* Exercise description
Print every entry below again exactly as written, skipping the pictures.

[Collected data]
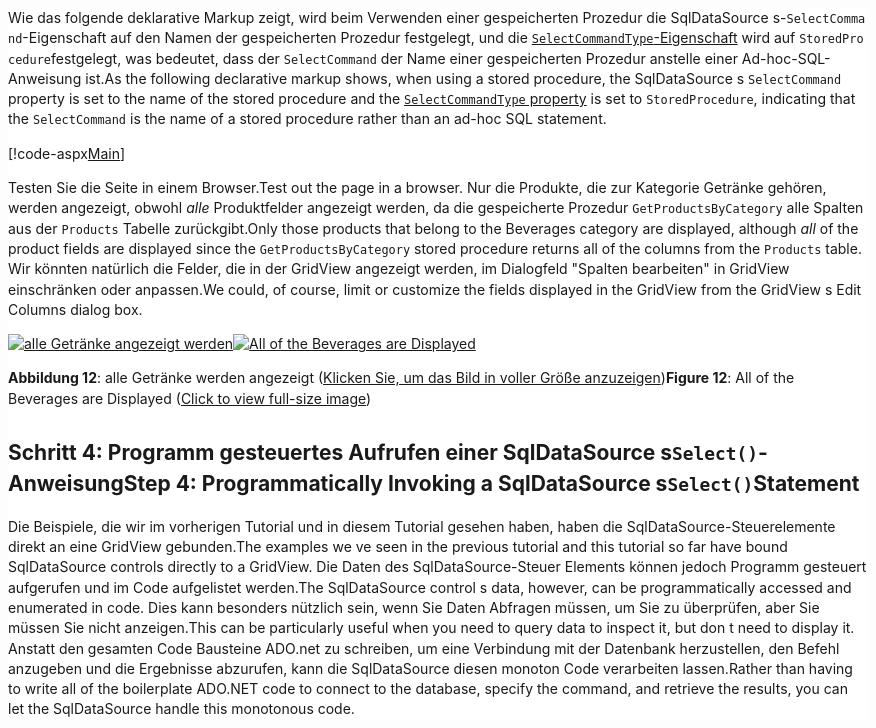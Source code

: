 <span data-ttu-id="4d0a3-248">Wie das folgende deklarative Markup zeigt, wird beim Verwenden einer gespeicherten Prozedur die SqlDataSource s-`SelectCommand`-Eigenschaft auf den Namen der gespeicherten Prozedur festgelegt, und die [`SelectCommandType`-Eigenschaft](https://msdn.microsoft.com/library/system.web.ui.webcontrols.sqldatasource.selectcommandtype.aspx) wird auf `StoredProcedure`festgelegt, was bedeutet, dass der `SelectCommand` der Name einer gespeicherten Prozedur anstelle einer Ad-hoc-SQL-Anweisung ist.</span><span class="sxs-lookup"><span data-stu-id="4d0a3-248">As the following declarative markup shows, when using a stored procedure, the SqlDataSource s `SelectCommand` property is set to the name of the stored procedure and the [`SelectCommandType` property](https://msdn.microsoft.com/library/system.web.ui.webcontrols.sqldatasource.selectcommandtype.aspx) is set to `StoredProcedure`, indicating that the `SelectCommand` is the name of a stored procedure rather than an ad-hoc SQL statement.</span></span>

[!code-aspx[Main](using-parameterized-queries-with-the-sqldatasource-vb/samples/sample9.aspx)]

<span data-ttu-id="4d0a3-249">Testen Sie die Seite in einem Browser.</span><span class="sxs-lookup"><span data-stu-id="4d0a3-249">Test out the page in a browser.</span></span> <span data-ttu-id="4d0a3-250">Nur die Produkte, die zur Kategorie Getränke gehören, werden angezeigt, obwohl *alle* Produktfelder angezeigt werden, da die gespeicherte Prozedur `GetProductsByCategory` alle Spalten aus der `Products` Tabelle zurückgibt.</span><span class="sxs-lookup"><span data-stu-id="4d0a3-250">Only those products that belong to the Beverages category are displayed, although *all* of the product fields are displayed since the `GetProductsByCategory` stored procedure returns all of the columns from the `Products` table.</span></span> <span data-ttu-id="4d0a3-251">Wir könnten natürlich die Felder, die in der GridView angezeigt werden, im Dialogfeld "Spalten bearbeiten" in GridView einschränken oder anpassen.</span><span class="sxs-lookup"><span data-stu-id="4d0a3-251">We could, of course, limit or customize the fields displayed in the GridView from the GridView s Edit Columns dialog box.</span></span>

<span data-ttu-id="4d0a3-252">[![alle Getränke angezeigt werden](using-parameterized-queries-with-the-sqldatasource-vb/_static/image12.gif)](using-parameterized-queries-with-the-sqldatasource-vb/_static/image23.png)</span><span class="sxs-lookup"><span data-stu-id="4d0a3-252">[![All of the Beverages are Displayed](using-parameterized-queries-with-the-sqldatasource-vb/_static/image12.gif)](using-parameterized-queries-with-the-sqldatasource-vb/_static/image23.png)</span></span>

<span data-ttu-id="4d0a3-253">**Abbildung 12**: alle Getränke werden angezeigt ([Klicken Sie, um das Bild in voller Größe anzuzeigen](using-parameterized-queries-with-the-sqldatasource-vb/_static/image24.png))</span><span class="sxs-lookup"><span data-stu-id="4d0a3-253">**Figure 12**: All of the Beverages are Displayed ([Click to view full-size image](using-parameterized-queries-with-the-sqldatasource-vb/_static/image24.png))</span></span>

## <a name="step-4-programmatically-invoking-a-sqldatasource-sselectstatement"></a><span data-ttu-id="4d0a3-254">Schritt 4: Programm gesteuertes Aufrufen einer SqlDataSource s`Select()`-Anweisung</span><span class="sxs-lookup"><span data-stu-id="4d0a3-254">Step 4: Programmatically Invoking a SqlDataSource s`Select()`Statement</span></span>

<span data-ttu-id="4d0a3-255">Die Beispiele, die wir im vorherigen Tutorial und in diesem Tutorial gesehen haben, haben die SqlDataSource-Steuerelemente direkt an eine GridView gebunden.</span><span class="sxs-lookup"><span data-stu-id="4d0a3-255">The examples we ve seen in the previous tutorial and this tutorial so far have bound SqlDataSource controls directly to a GridView.</span></span> <span data-ttu-id="4d0a3-256">Die Daten des SqlDataSource-Steuer Elements können jedoch Programm gesteuert aufgerufen und im Code aufgelistet werden.</span><span class="sxs-lookup"><span data-stu-id="4d0a3-256">The SqlDataSource control s data, however, can be programmatically accessed and enumerated in code.</span></span> <span data-ttu-id="4d0a3-257">Dies kann besonders nützlich sein, wenn Sie Daten Abfragen müssen, um Sie zu überprüfen, aber Sie müssen Sie nicht anzeigen.</span><span class="sxs-lookup"><span data-stu-id="4d0a3-257">This can be particularly useful when you need to query data to inspect it, but don t need to display it.</span></span> <span data-ttu-id="4d0a3-258">Anstatt den gesamten Code Bausteine ADO.net zu schreiben, um eine Verbindung mit der Datenbank herzustellen, den Befehl anzugeben und die Ergebnisse abzurufen, kann die SqlDataSource diesen monoton Code verarbeiten lassen.</span><span class="sxs-lookup"><span data-stu-id="4d0a3-258">Rather than having to write all of the boilerplate ADO.NET code to connect to the database, specify the command, and retrieve the results, you can let the SqlDataSource handle this monotonous code.</span></span>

* Answer to the exercise
Source code

: <span data-ttu-id="4d0a3-248">Wie das folgende deklarative Markup zeigt, wird beim Verwenden einer gespeicherten Prozedur die SqlDataSource s-`SelectCommand`-Eigenschaft auf den Namen der gespeicherten Prozedur festgelegt, und die [`SelectCommandType`-Eigenschaft](https://msdn.microsoft.com/library/system.web.ui.webcontrols.sqldatasource.selectcommandtype.aspx) wird auf `StoredProcedure`festgelegt, was bedeutet, dass der `SelectCommand` der Name einer gespeicherten Prozedur anstelle einer Ad-hoc-SQL-Anweisung ist.</span><span class="sxs-lookup"><span data-stu-id="4d0a3-248">As the following declarative markup shows, when using a stored procedure, the SqlDataSource s `SelectCommand` property is set to the name of the stored procedure and the [`SelectCommandType` property](https://msdn.microsoft.com/library/system.web.ui.webcontrols.sqldatasource.selectcommandtype.aspx) is set to `StoredProcedure`, indicating that the `SelectCommand` is the name of a stored procedure rather than an ad-hoc SQL statement.</span></span>

[!code-aspx[Main](using-parameterized-queries-with-the-sqldatasource-vb/samples/sample9.aspx)]

<span data-ttu-id="4d0a3-249">Testen Sie die Seite in einem Browser.</span><span class="sxs-lookup"><span data-stu-id="4d0a3-249">Test out the page in a browser.</span></span> <span data-ttu-id="4d0a3-250">Nur die Produkte, die zur Kategorie Getränke gehören, werden angezeigt, obwohl *alle* Produktfelder angezeigt werden, da die gespeicherte Prozedur `GetProductsByCategory` alle Spalten aus der `Products` Tabelle zurückgibt.</span><span class="sxs-lookup"><span data-stu-id="4d0a3-250">Only those products that belong to the Beverages category are displayed, although *all* of the product fields are displayed since the `GetProductsByCategory` stored procedure returns all of the columns from the `Products` table.</span></span> <span data-ttu-id="4d0a3-251">Wir könnten natürlich die Felder, die in der GridView angezeigt werden, im Dialogfeld "Spalten bearbeiten" in GridView einschränken oder anpassen.</span><span class="sxs-lookup"><span data-stu-id="4d0a3-251">We could, of course, limit or customize the fields displayed in the GridView from the GridView s Edit Columns dialog box.</span></span>

<span data-ttu-id="4d0a3-252">[![alle Getränke angezeigt werden](using-parameterized-queries-with-the-sqldatasource-vb/_static/image12.gif)](using-parameterized-queries-with-the-sqldatasource-vb/_static/image23.png)</span><span class="sxs-lookup"><span data-stu-id="4d0a3-252">[![All of the Beverages are Displayed](using-parameterized-queries-with-the-sqldatasource-vb/_static/image12.gif)](using-parameterized-queries-with-the-sqldatasource-vb/_static/image23.png)</span></span>

<span data-ttu-id="4d0a3-253">**Abbildung 12**: alle Getränke werden angezeigt ([Klicken Sie, um das Bild in voller Größe anzuzeigen](using-parameterized-queries-with-the-sqldatasource-vb/_static/image24.png))</span><span class="sxs-lookup"><span data-stu-id="4d0a3-253">**Figure 12**: All of the Beverages are Displayed ([Click to view full-size image](using-parameterized-queries-with-the-sqldatasource-vb/_static/image24.png))</span></span>

## <a name="step-4-programmatically-invoking-a-sqldatasource-sselectstatement"></a><span data-ttu-id="4d0a3-254">Schritt 4: Programm gesteuertes Aufrufen einer SqlDataSource s`Select()`-Anweisung</span><span class="sxs-lookup"><span data-stu-id="4d0a3-254">Step 4: Programmatically Invoking a SqlDataSource s`Select()`Statement</span></span>

<span data-ttu-id="4d0a3-255">Die Beispiele, die wir im vorherigen Tutorial und in diesem Tutorial gesehen haben, haben die SqlDataSource-Steuerelemente direkt an eine GridView gebunden.</span><span class="sxs-lookup"><span data-stu-id="4d0a3-255">The examples we ve seen in the previous tutorial and this tutorial so far have bound SqlDataSource controls directly to a GridView.</span></span> <span data-ttu-id="4d0a3-256">Die Daten des SqlDataSource-Steuer Elements können jedoch Programm gesteuert aufgerufen und im Code aufgelistet werden.</span><span class="sxs-lookup"><span data-stu-id="4d0a3-256">The SqlDataSource control s data, however, can be programmatically accessed and enumerated in code.</span></span> <span data-ttu-id="4d0a3-257">Dies kann besonders nützlich sein, wenn Sie Daten Abfragen müssen, um Sie zu überprüfen, aber Sie müssen Sie nicht anzeigen.</span><span class="sxs-lookup"><span data-stu-id="4d0a3-257">This can be particularly useful when you need to query data to inspect it, but don t need to display it.</span></span> <span data-ttu-id="4d0a3-258">Anstatt den gesamten Code Bausteine ADO.net zu schreiben, um eine Verbindung mit der Datenbank herzustellen, den Befehl anzugeben und die Ergebnisse abzurufen, kann die SqlDataSource diesen monoton Code verarbeiten lassen.</span><span class="sxs-lookup"><span data-stu-id="4d0a3-258">Rather than having to write all of the boilerplate ADO.NET code to connect to the database, specify the command, and retrieve the results, you can let the SqlDataSource handle this monotonous code.</span></span>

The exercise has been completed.